EXERCISE:
Make a verbatim transcription of the records, without the pictures.

*** TASK INPUT Section Begins ***

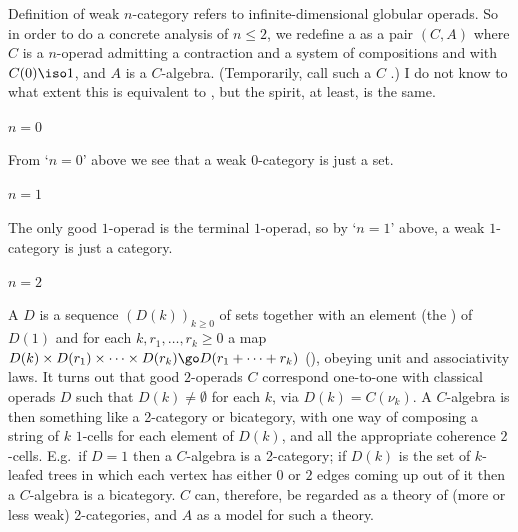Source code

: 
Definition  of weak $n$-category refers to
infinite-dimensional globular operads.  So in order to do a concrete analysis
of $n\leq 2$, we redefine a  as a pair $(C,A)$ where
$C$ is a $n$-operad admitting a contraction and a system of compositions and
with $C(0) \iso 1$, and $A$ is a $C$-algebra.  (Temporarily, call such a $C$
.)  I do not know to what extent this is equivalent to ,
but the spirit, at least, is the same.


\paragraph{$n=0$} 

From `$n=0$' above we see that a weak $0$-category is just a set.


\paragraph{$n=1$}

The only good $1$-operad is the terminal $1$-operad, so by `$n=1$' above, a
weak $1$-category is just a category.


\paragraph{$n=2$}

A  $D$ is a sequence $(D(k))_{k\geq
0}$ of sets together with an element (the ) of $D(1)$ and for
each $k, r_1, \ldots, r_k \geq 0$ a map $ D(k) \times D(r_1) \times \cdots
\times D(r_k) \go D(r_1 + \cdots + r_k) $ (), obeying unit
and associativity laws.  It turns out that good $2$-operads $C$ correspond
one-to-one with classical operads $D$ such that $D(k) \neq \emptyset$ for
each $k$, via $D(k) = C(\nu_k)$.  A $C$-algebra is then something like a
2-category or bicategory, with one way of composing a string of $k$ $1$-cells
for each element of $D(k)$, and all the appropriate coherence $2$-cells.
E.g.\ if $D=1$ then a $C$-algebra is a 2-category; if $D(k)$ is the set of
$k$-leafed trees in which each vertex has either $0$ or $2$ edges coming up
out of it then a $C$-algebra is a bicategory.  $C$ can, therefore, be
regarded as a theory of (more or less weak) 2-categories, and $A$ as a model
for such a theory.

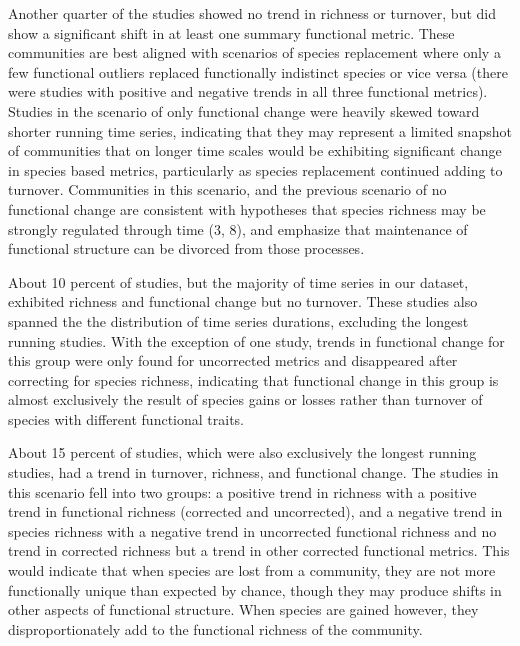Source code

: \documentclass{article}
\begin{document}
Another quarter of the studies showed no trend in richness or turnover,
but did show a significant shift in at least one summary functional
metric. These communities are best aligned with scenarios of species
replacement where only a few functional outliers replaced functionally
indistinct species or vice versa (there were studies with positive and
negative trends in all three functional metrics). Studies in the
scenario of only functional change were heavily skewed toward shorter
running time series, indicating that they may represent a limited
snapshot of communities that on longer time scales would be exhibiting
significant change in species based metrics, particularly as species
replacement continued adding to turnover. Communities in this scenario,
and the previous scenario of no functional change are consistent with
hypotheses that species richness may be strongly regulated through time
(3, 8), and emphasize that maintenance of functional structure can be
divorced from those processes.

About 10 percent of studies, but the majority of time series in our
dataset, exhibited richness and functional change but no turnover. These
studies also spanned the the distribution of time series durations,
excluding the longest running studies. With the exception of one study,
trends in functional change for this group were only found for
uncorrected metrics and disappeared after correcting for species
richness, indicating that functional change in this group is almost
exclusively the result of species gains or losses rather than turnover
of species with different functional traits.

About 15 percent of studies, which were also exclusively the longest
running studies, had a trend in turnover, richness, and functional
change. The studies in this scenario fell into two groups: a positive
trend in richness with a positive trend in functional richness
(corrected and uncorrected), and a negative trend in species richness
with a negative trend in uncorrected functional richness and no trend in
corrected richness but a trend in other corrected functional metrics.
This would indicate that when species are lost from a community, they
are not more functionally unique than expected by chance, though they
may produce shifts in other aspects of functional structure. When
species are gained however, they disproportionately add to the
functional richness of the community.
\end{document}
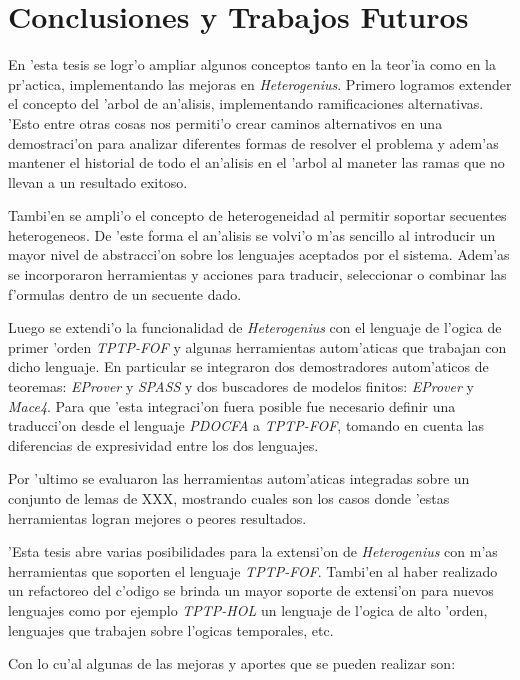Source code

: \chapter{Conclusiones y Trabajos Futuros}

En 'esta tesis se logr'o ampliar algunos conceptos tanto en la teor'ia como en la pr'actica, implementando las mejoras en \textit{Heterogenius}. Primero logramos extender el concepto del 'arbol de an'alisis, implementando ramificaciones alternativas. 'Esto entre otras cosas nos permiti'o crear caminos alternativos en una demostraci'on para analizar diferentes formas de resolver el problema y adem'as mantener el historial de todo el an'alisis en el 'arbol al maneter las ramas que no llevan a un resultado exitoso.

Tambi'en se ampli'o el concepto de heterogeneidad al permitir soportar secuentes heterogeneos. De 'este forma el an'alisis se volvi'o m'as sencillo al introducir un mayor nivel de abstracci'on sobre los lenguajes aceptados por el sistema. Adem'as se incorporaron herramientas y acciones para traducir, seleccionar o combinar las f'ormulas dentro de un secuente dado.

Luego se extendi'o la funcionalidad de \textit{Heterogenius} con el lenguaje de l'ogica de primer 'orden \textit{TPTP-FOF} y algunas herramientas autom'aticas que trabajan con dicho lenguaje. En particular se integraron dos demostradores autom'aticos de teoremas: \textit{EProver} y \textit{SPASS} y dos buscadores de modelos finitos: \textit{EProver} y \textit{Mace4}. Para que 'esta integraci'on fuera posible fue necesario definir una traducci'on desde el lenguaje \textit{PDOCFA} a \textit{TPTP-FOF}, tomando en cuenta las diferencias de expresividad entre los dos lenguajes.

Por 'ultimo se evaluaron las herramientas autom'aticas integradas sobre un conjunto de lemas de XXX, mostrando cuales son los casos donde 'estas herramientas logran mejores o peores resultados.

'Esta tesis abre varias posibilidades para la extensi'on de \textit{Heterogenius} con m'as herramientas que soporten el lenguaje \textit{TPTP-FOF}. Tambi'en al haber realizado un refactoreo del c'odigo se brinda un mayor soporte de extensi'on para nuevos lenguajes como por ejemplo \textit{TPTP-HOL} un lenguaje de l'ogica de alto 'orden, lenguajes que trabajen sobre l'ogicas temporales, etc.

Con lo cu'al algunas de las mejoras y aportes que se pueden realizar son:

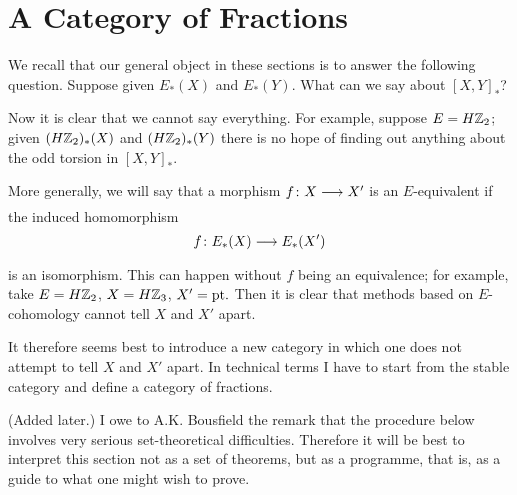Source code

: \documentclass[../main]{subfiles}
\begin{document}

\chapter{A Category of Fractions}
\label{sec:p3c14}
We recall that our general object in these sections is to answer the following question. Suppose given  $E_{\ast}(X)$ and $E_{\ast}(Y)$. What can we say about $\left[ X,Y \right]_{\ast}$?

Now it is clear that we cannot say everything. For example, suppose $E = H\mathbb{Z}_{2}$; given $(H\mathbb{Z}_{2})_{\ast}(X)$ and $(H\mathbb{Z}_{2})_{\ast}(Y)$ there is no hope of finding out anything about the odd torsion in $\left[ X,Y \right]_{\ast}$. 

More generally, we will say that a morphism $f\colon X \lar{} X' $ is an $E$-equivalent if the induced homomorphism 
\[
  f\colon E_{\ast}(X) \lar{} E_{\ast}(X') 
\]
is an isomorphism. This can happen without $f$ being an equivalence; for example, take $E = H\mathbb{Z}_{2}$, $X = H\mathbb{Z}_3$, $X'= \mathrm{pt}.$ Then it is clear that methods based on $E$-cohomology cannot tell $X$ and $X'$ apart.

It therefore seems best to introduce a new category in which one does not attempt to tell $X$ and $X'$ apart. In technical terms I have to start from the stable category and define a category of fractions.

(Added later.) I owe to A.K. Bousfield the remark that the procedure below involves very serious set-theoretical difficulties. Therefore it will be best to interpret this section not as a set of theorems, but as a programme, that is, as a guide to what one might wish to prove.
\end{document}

*** TASK INPUT Section Ends ***

REPLY TO THE EXERCISE:
Source code

: 
Definition  of weak $n$-category refers to
infinite-dimensional globular operads.  So in order to do a concrete analysis
of $n\leq 2$, we redefine a  as a pair $(C,A)$ where
$C$ is a $n$-operad admitting a contraction and a system of compositions and
with $C(0) \iso 1$, and $A$ is a $C$-algebra.  (Temporarily, call such a $C$
.)  I do not know to what extent this is equivalent to ,
but the spirit, at least, is the same.


\paragraph{$n=0$} 

From `$n=0$' above we see that a weak $0$-category is just a set.


\paragraph{$n=1$}

The only good $1$-operad is the terminal $1$-operad, so by `$n=1$' above, a
weak $1$-category is just a category.


\paragraph{$n=2$}

A  $D$ is a sequence $(D(k))_{k\geq
0}$ of sets together with an element (the ) of $D(1)$ and for
each $k, r_1, \ldots, r_k \geq 0$ a map $ D(k) \times D(r_1) \times \cdots
\times D(r_k) \go D(r_1 + \cdots + r_k) $ (), obeying unit
and associativity laws.  It turns out that good $2$-operads $C$ correspond
one-to-one with classical operads $D$ such that $D(k) \neq \emptyset$ for
each $k$, via $D(k) = C(\nu_k)$.  A $C$-algebra is then something like a
2-category or bicategory, with one way of composing a string of $k$ $1$-cells
for each element of $D(k)$, and all the appropriate coherence $2$-cells.
E.g.\ if $D=1$ then a $C$-algebra is a 2-category; if $D(k)$ is the set of
$k$-leafed trees in which each vertex has either $0$ or $2$ edges coming up
out of it then a $C$-algebra is a bicategory.  $C$ can, therefore, be
regarded as a theory of (more or less weak) 2-categories, and $A$ as a model
for such a theory.

Source code

: \documentclass{article}
\begin{document}
Another quarter of the studies showed no trend in richness or turnover,
but did show a significant shift in at least one summary functional
metric. These communities are best aligned with scenarios of species
replacement where only a few functional outliers replaced functionally
indistinct species or vice versa (there were studies with positive and
negative trends in all three functional metrics). Studies in the
scenario of only functional change were heavily skewed toward shorter
running time series, indicating that they may represent a limited
snapshot of communities that on longer time scales would be exhibiting
significant change in species based metrics, particularly as species
replacement continued adding to turnover. Communities in this scenario,
and the previous scenario of no functional change are consistent with
hypotheses that species richness may be strongly regulated through time
(3, 8), and emphasize that maintenance of functional structure can be
divorced from those processes.

About 10 percent of studies, but the majority of time series in our
dataset, exhibited richness and functional change but no turnover. These
studies also spanned the the distribution of time series durations,
excluding the longest running studies. With the exception of one study,
trends in functional change for this group were only found for
uncorrected metrics and disappeared after correcting for species
richness, indicating that functional change in this group is almost
exclusively the result of species gains or losses rather than turnover
of species with different functional traits.

About 15 percent of studies, which were also exclusively the longest
running studies, had a trend in turnover, richness, and functional
change. The studies in this scenario fell into two groups: a positive
trend in richness with a positive trend in functional richness
(corrected and uncorrected), and a negative trend in species richness
with a negative trend in uncorrected functional richness and no trend in
corrected richness but a trend in other corrected functional metrics.
This would indicate that when species are lost from a community, they
are not more functionally unique than expected by chance, though they
may produce shifts in other aspects of functional structure. When
species are gained however, they disproportionately add to the
functional richness of the community.
\end{document}
Source code

: \chapter{Conclusiones y Trabajos Futuros}

En 'esta tesis se logr'o ampliar algunos conceptos tanto en la teor'ia como en la pr'actica, implementando las mejoras en \textit{Heterogenius}. Primero logramos extender el concepto del 'arbol de an'alisis, implementando ramificaciones alternativas. 'Esto entre otras cosas nos permiti'o crear caminos alternativos en una demostraci'on para analizar diferentes formas de resolver el problema y adem'as mantener el historial de todo el an'alisis en el 'arbol al maneter las ramas que no llevan a un resultado exitoso.

Tambi'en se ampli'o el concepto de heterogeneidad al permitir soportar secuentes heterogeneos. De 'este forma el an'alisis se volvi'o m'as sencillo al introducir un mayor nivel de abstracci'on sobre los lenguajes aceptados por el sistema. Adem'as se incorporaron herramientas y acciones para traducir, seleccionar o combinar las f'ormulas dentro de un secuente dado.

Luego se extendi'o la funcionalidad de \textit{Heterogenius} con el lenguaje de l'ogica de primer 'orden \textit{TPTP-FOF} y algunas herramientas autom'aticas que trabajan con dicho lenguaje. En particular se integraron dos demostradores autom'aticos de teoremas: \textit{EProver} y \textit{SPASS} y dos buscadores de modelos finitos: \textit{EProver} y \textit{Mace4}. Para que 'esta integraci'on fuera posible fue necesario definir una traducci'on desde el lenguaje \textit{PDOCFA} a \textit{TPTP-FOF}, tomando en cuenta las diferencias de expresividad entre los dos lenguajes.

Por 'ultimo se evaluaron las herramientas autom'aticas integradas sobre un conjunto de lemas de XXX, mostrando cuales son los casos donde 'estas herramientas logran mejores o peores resultados.

'Esta tesis abre varias posibilidades para la extensi'on de \textit{Heterogenius} con m'as herramientas que soporten el lenguaje \textit{TPTP-FOF}. Tambi'en al haber realizado un refactoreo del c'odigo se brinda un mayor soporte de extensi'on para nuevos lenguajes como por ejemplo \textit{TPTP-HOL} un lenguaje de l'ogica de alto 'orden, lenguajes que trabajen sobre l'ogicas temporales, etc.

Con lo cu'al algunas de las mejoras y aportes que se pueden realizar son:

Source code

: \documentclass[../main]{subfiles}
\begin{document}

\chapter{A Category of Fractions}
\label{sec:p3c14}
We recall that our general object in these sections is to answer the following question. Suppose given  $E_{\ast}(X)$ and $E_{\ast}(Y)$. What can we say about $\left[ X,Y \right]_{\ast}$?

Now it is clear that we cannot say everything. For example, suppose $E = H\mathbb{Z}_{2}$; given $(H\mathbb{Z}_{2})_{\ast}(X)$ and $(H\mathbb{Z}_{2})_{\ast}(Y)$ there is no hope of finding out anything about the odd torsion in $\left[ X,Y \right]_{\ast}$. 

More generally, we will say that a morphism $f\colon X \lar{} X' $ is an $E$-equivalent if the induced homomorphism 
\[
  f\colon E_{\ast}(X) \lar{} E_{\ast}(X') 
\]
is an isomorphism. This can happen without $f$ being an equivalence; for example, take $E = H\mathbb{Z}_{2}$, $X = H\mathbb{Z}_3$, $X'= \mathrm{pt}.$ Then it is clear that methods based on $E$-cohomology cannot tell $X$ and $X'$ apart.

It therefore seems best to introduce a new category in which one does not attempt to tell $X$ and $X'$ apart. In technical terms I have to start from the stable category and define a category of fractions.

(Added later.) I owe to A.K. Bousfield the remark that the procedure below involves very serious set-theoretical difficulties. Therefore it will be best to interpret this section not as a set of theorems, but as a programme, that is, as a guide to what one might wish to prove.
\end{document}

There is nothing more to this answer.